# [THE RECORDS]
====

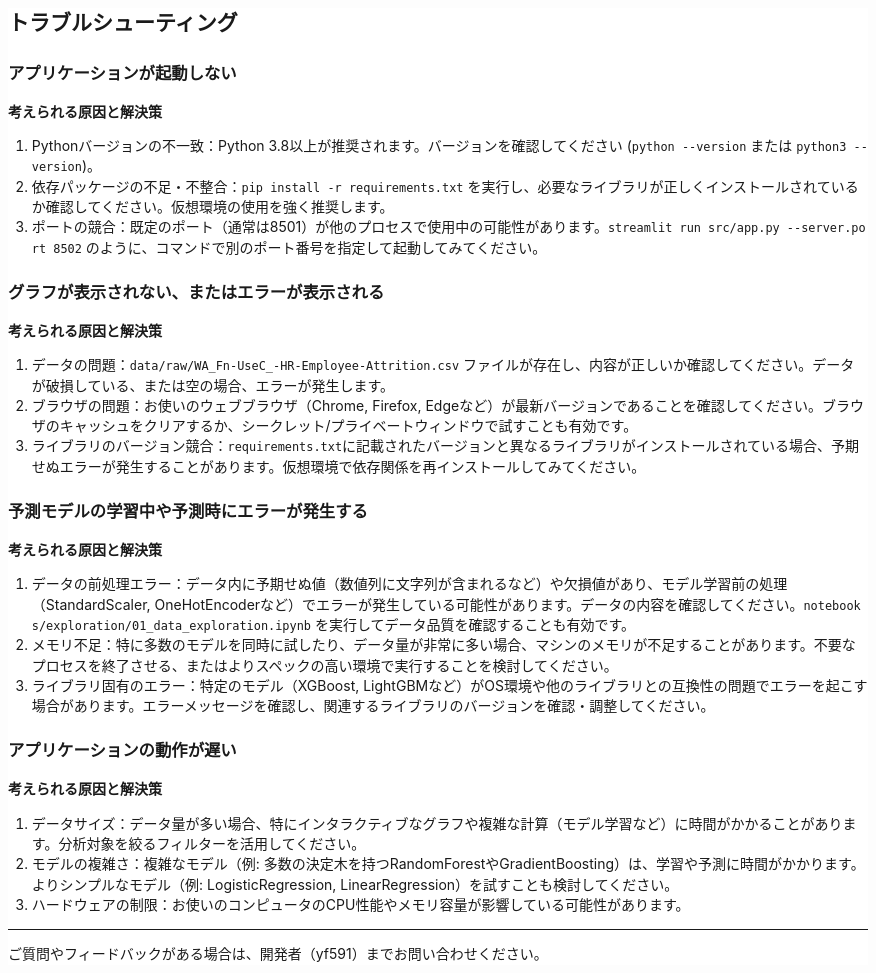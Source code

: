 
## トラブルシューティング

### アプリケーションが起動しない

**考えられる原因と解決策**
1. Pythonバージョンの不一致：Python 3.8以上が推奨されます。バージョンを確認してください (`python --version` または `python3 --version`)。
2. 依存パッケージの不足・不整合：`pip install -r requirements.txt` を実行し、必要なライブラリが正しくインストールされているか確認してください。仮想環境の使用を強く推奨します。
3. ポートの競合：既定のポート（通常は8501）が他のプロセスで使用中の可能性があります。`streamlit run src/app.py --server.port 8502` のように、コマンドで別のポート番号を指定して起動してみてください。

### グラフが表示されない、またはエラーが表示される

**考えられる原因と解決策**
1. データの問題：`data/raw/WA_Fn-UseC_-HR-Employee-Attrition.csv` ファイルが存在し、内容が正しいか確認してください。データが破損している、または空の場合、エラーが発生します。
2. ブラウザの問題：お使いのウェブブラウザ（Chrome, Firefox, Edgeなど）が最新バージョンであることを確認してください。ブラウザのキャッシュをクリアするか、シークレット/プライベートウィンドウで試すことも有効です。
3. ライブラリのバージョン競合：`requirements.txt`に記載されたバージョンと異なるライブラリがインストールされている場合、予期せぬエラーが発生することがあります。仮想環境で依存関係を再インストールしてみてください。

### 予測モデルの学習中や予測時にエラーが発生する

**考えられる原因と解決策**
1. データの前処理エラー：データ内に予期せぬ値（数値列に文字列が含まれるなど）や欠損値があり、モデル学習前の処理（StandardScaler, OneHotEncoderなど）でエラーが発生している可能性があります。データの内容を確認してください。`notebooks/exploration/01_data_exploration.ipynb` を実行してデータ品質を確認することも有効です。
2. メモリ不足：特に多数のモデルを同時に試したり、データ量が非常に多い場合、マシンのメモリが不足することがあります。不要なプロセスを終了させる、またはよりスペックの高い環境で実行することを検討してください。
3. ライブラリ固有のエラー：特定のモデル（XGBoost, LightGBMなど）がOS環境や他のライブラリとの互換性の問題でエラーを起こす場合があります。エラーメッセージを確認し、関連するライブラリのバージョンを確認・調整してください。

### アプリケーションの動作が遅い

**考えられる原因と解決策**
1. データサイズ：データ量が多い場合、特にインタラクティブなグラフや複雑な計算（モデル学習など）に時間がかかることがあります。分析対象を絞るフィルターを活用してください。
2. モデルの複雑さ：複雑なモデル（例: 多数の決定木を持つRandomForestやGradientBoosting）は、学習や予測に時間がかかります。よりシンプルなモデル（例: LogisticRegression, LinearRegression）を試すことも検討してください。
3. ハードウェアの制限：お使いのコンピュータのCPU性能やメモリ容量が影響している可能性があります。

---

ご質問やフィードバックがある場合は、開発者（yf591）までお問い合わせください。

====

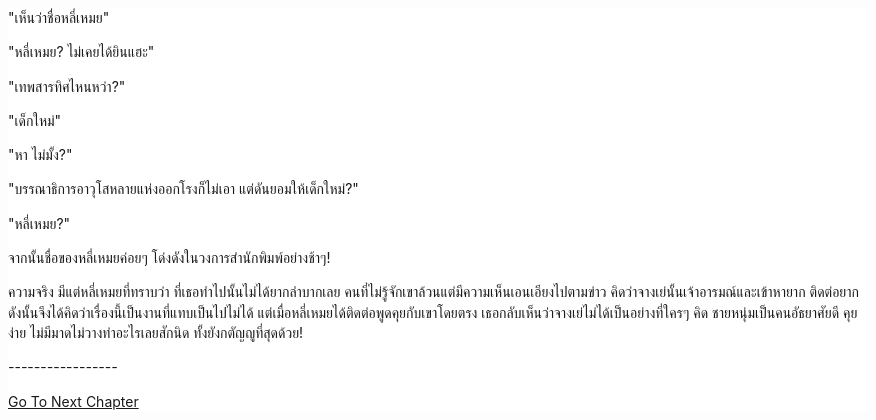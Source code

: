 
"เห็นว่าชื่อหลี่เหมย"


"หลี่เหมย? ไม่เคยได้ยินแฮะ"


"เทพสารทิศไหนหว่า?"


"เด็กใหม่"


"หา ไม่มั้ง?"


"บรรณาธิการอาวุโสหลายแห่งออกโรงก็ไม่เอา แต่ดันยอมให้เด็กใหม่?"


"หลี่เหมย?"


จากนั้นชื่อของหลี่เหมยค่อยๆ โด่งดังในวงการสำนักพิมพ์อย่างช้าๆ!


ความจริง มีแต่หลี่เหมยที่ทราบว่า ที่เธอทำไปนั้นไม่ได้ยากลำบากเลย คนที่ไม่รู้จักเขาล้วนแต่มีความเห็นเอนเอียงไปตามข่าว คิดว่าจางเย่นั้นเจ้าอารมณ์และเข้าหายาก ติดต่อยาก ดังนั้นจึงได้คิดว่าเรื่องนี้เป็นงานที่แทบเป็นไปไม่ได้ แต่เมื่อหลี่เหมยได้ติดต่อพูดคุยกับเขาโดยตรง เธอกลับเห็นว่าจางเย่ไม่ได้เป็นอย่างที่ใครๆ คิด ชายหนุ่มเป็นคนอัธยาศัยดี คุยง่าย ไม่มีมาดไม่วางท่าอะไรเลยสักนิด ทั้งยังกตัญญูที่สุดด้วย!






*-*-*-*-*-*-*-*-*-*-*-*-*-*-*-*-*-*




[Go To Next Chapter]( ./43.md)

====

# [EXERCISE BRIEF]
Output exactly one stretch of the listing: from the line containing "1. Pythonバージョンの不一致：Python 3.8以上が推奨されます。バージョンを確認してください" through the line containing "3. ライブラリのバージョン", both end lines included.

# [SOLUTION TO THE PROBLEM]
1. Pythonバージョンの不一致：Python 3.8以上が推奨されます。バージョンを確認してください (`python --version` または `python3 --version`)。
2. 依存パッケージの不足・不整合：`pip install -r requirements.txt` を実行し、必要なライブラリが正しくインストールされているか確認してください。仮想環境の使用を強く推奨します。
3. ポートの競合：既定のポート（通常は8501）が他のプロセスで使用中の可能性があります。`streamlit run src/app.py --server.port 8502` のように、コマンドで別のポート番号を指定して起動してみてください。

### グラフが表示されない、またはエラーが表示される

**考えられる原因と解決策**
1. データの問題：`data/raw/WA_Fn-UseC_-HR-Employee-Attrition.csv` ファイルが存在し、内容が正しいか確認してください。データが破損している、または空の場合、エラーが発生します。
2. ブラウザの問題：お使いのウェブブラウザ（Chrome, Firefox, Edgeなど）が最新バージョンであることを確認してください。ブラウザのキャッシュをクリアするか、シークレット/プライベートウィンドウで試すことも有効です。
3. ライブラリのバージョン競合：`requirements.txt`に記載されたバージョンと異なるライブラリがインストールされている場合、予期せぬエラーが発生することがあります。仮想環境で依存関係を再インストールしてみてください。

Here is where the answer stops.